Subsequently Mary is not seen except in Acts 1:13-14 where she and her other sons meet with the church in its first business meeting after Jesus’ return to glory. But nowhere in all of this does she exercise anyinfluence whatsoever on policy or on practice and it is presumptuous to think so. Catholics, in their endeavor to justify their idolatrous worship of Mary, pretend that all the apostles were in a state of total confusion until Mary took charge and directed them. There is not a word of truth in that. It only shows the lengths to which false doctrine will go to establish itself.
Ere concluding this study on this woman that was blessed above all other women in being privileged to obtain the “desire of [Jewish] women,”—to be the mother of the Messiah’s human nature, (Dan. 11:37), it might be well to note her deep spirituality. This is seen in her first appearance in Scripture in Luke 1 as just a teenager.

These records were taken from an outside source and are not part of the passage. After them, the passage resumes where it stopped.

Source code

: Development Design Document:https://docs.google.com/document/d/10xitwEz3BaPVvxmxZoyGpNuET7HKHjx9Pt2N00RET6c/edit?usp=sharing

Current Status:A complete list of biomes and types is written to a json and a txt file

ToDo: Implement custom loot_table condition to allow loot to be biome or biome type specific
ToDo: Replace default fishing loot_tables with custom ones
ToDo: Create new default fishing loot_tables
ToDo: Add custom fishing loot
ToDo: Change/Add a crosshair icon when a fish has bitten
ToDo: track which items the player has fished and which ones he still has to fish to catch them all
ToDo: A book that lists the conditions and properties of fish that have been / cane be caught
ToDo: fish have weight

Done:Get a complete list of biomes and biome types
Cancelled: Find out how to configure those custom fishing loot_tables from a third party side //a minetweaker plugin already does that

In her own words, and in those of her cousin, Elizabeth, there is testified: (1) Her morality, (v. 34). (2) Her native sinfulness, (vv. 47-48). (3) Her salvation, (v. 47). (4) Her submission to God’s will, (v. 38). (5) Her fear of God, (v. 50). (6) Her giving of all glory to God, (v. 46). (7) Her knowledge of God’s holiness, (v. 49). (8) Her recognition of God’s mercy (the counterpart of grace), (v. 50). (9) Her faith in God as testified by Elisabeth, (v. 45). (10) Her recognition of her blessedness in being chosen to bear the Messiah’s human nature was testified of and she realized this, (vv. 42, 48). (11) God’s sovereign rule over men, (vv. 51-52). (12) God’s revelation to Israel, (vv. 54-55). What a phenomenal woman, yet none of it was of herself, but was all as a direct result of God’s grace extended to her.